Le restanti azioni di polizia sono state divise in otto per inosservanza delle ordinanze comunali, sette per partecipazione a risse, quattro per porto di armi proibite, una per inosservanza degli orari delle attività e un'ultima per insulti agli agenti delle autorità.
Nel frattempo, nell'operazione preventiva specifica per i giovani, gestita dalla Croce Rossa spagnola in coordinamento con l' unità di Polizia Locale annessa alla Procura dei Minori , sono stati coinvolti in totale 45 minorenni.
Inoltre, il Posto di Assistenza Avanzata (PAA) situato in Plaza de España , sotto la gestione del gruppo di volontari della Protezione Civile di Santa Cruz e con il supporto del gruppo di Güímar , ha assistito 78 persone in questi giorni.
Per quanto riguarda i punti di assistenza specializzati, i due dispositivi Purple Point hanno effettuato 35 sedute di informazione e consulenza, due accompagnamenti e sono intervenuti in quattro casi di violenza di genere.
Allo stesso modo, il personale del Rainbow Point , concentrato sulle situazioni di LGBTIAfobia, ha preso in carico 62 casi di consulenza su questioni sessuali e ha svolto 19 azioni informative sul funzionamento di questa risorsa.

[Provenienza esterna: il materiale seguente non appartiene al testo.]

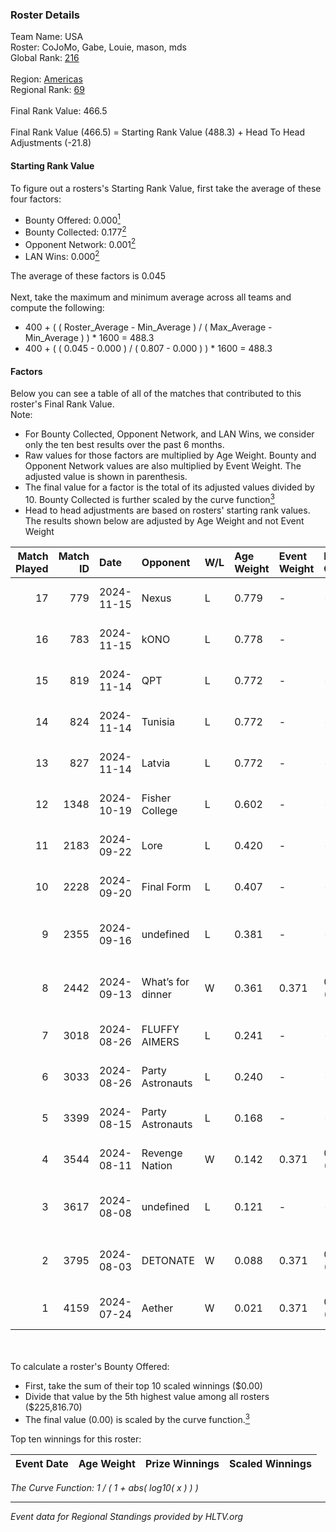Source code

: ### Roster Details<br />
Team Name: USA<br />
Roster: CoJoMo, Gabe, Louie, mason, mds<br />
Global Rank: [216](../../standings_global_2025_01_17.md)<br />
<br />
Region: [Americas]( ../../standings_americas_2025_01_17.md)<br />
Regional Rank: [69]( ../../standings_americas_2025_01_17.md)<br />
<br />
Final Rank Value:  466.5<br />
<br />
Final Rank Value (466.5) = Starting Rank Value (488.3) + Head To Head Adjustments (-21.8)<br />

#### Starting Rank Value<br />
To figure out a rosters's Starting Rank Value, first take the average of these four factors:<br />
- Bounty Offered: 0.000[<sup>1</sup>](#table2)
- Bounty Collected: 0.177[<sup>2</sup>](#table1)
- Opponent Network: 0.001[<sup>2</sup>](#table1)
- LAN Wins: 0.000[<sup>2</sup>](#table1)

The average of these factors is 0.045<br />
<br />
Next, take the maximum and minimum average across all teams and compute the following:<br />
- 400 + ( ( Roster_Average - Min_Average ) / ( Max_Average - Min_Average ) ) * 1600 = 488.3
- 400 + ( ( 0.045 - 0.000 ) / ( 0.807 - 0.000 ) ) * 1600 = 488.3


#### Factors<br />
Below you can see a table of all of the matches that contributed to this roster's Final Rank Value.<br />
Note:<br />

- For Bounty Collected, Opponent Network, and LAN Wins, we consider only the ten best results over the past 6 months.
- Raw values for those factors are multiplied by Age Weight. Bounty and Opponent Network values are also multiplied by Event Weight. The adjusted value is shown in parenthesis.
- The final value for a factor is the total of its adjusted values divided by 10. Bounty Collected is further scaled by the curve function[<sup>3</sup>](#curveFunction)
- Head to head adjustments are based on rosters' starting rank values. The results shown below are adjusted by Age Weight and not Event Weight
<span id="table1"></span><br />


| Match Played | Match ID | Date       | Opponent          | W/L | Age Weight | Event Weight | Bounty Collected | Opponent Network | LAN Wins  | H2H Adj. | Roster                                    |
| -: | -: | :- | :- | :- | :- | :- | :- | :- | :- | -: | :- |
|           17 |      779 | 2024-11-15 | Nexus             | L   | 0.779      | -            | -                | -                | -         |    -0.24 | CoJoMo, Gabe, Louie, mason, mds           |
|           16 |      783 | 2024-11-15 | kONO              | L   | 0.778      | -            | -                | -                | -         |    -1.86 | CoJoMo, Gabe, Louie, mason, mds           |
|           15 |      819 | 2024-11-14 | QPT               | L   | 0.772      | -            | -                | -                | -         |    -0.41 | CoJoMo, Gabe, Louie, mason, mds           |
|           14 |      824 | 2024-11-14 | Tunisia           | L   | 0.772      | -            | -                | -                | -         |    -4.86 | CoJoMo, Gabe, Louie, mason, mds           |
|           13 |      827 | 2024-11-14 | Latvia            | L   | 0.772      | -            | -                | -                | -         |    -5.40 | CoJoMo, Gabe, Louie, mason, mds           |
|           12 |     1348 | 2024-10-19 | Fisher College    | L   | 0.602      | -            | -                | -                | -         |    -1.84 | CoJoMo, Gabe, mds, Outback, REKMEISTER    |
|           11 |     2183 | 2024-09-22 | Lore              | L   | 0.420      | -            | -                | -                | -         |    -6.38 | CoJoMo, Gabe, mds, shutout, YuZ           |
|           10 |     2228 | 2024-09-20 | Final Form        | L   | 0.407      | -            | -                | -                | -         |    -4.32 | CoJoMo, Gabe, mds, shutout, YuZ           |
|            9 |     2355 | 2024-09-16 | undefined         | L   | 0.381      | -            | -                | -                | -         |    -3.04 | CoJoMo, CooperTrooper, Gabe, mds, shutout |
|            8 |     2442 | 2024-09-13 | What’s for dinner | W   | 0.361      | 0.371        | 0.000 (0.000)    | 0.000 (0.000)    | 0 (0.000) |     4.26 | CoJoMo, CooperTrooper, Gabe, mds, shutout |
|            7 |     3018 | 2024-08-26 | FLUFFY AIMERS     | L   | 0.241      | -            | -                | -                | -         |    -0.64 | CoJoMo, Gabe, Louie, mds, shutout         |
|            6 |     3033 | 2024-08-26 | Party Astronauts  | L   | 0.240      | -            | -                | -                | -         |    -0.66 | CoJoMo, Gabe, Louie, mds, shutout         |
|            5 |     3399 | 2024-08-15 | Party Astronauts  | L   | 0.168      | -            | -                | -                | -         |    -0.47 | CoJoMo, Gabe, Louie, mds, shutout         |
|            4 |     3544 | 2024-08-11 | Revenge Nation    | W   | 0.142      | 0.371        | 0.004 (0.000)    | 0.145 (0.008)    | 0 (0.000) |     3.38 | CoJoMo, Gabe, Louie, mds, shutout         |
|            3 |     3617 | 2024-08-08 | undefined         | L   | 0.121      | -            | -                | -                | -         |    -0.99 | CoJoMo, CooperTrooper, Gabe, mds, shutout |
|            2 |     3795 | 2024-08-03 | DETONATE          | W   | 0.088      | 0.371        | 0.000 (0.000)    | 0.032 (0.001)    | 0 (0.000) |     1.38 | CoJoMo, CooperTrooper, Gabe, mds, shutout |
|            1 |     4159 | 2024-07-24 | Aether            | W   | 0.021      | 0.371        | 0.000 (0.000)    | 0.063 (0.000)    | 0 (0.000) |     0.33 | CoJoMo, Gabe, mds, nooz, shutout          |

<br />
<span id="table2"></span><br />
To calculate a roster's Bounty Offered:<br />

- First, take the sum of their top 10 scaled winnings ($0.00)
- Divide that value by the 5th highest value among all rosters ($225,816.70)
- The final value (0.00) is scaled by the curve function.[<sup>3</sup>](#curveFunction)

Top ten winnings for this roster:<br />

| Event Date | Age Weight | Prize Winnings | Scaled Winnings |
| :- | -: | :- | :- |


<span id="curveFunction"></span>_The Curve Function: 1 / ( 1 + abs( log10( x ) ) )_<br />

---
_Event data for Regional Standings provided by HLTV.org_<br />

L'operazione, svoltasi nel fine settimana, ha visto la partecipazione di membri della Polizia Locale , della Polizia Nazionale , del Consorzio dei Vigili del Fuoco di Tenerife e del gruppo di volontari della Protezione Civile di Santa Cruz , supportati dai loro omologhi di Güímar , insieme al personale sanitario della Croce Rossa spagnola .
Il coordinamento di tutti gli organismi e le risorse è stato centralizzato dal Posto di Comando Avanzato (PMA) , situato presso le strutture dell'Ospedale Carnival nella piazza General Gutiérrez Mellado della capitale di Tenerife.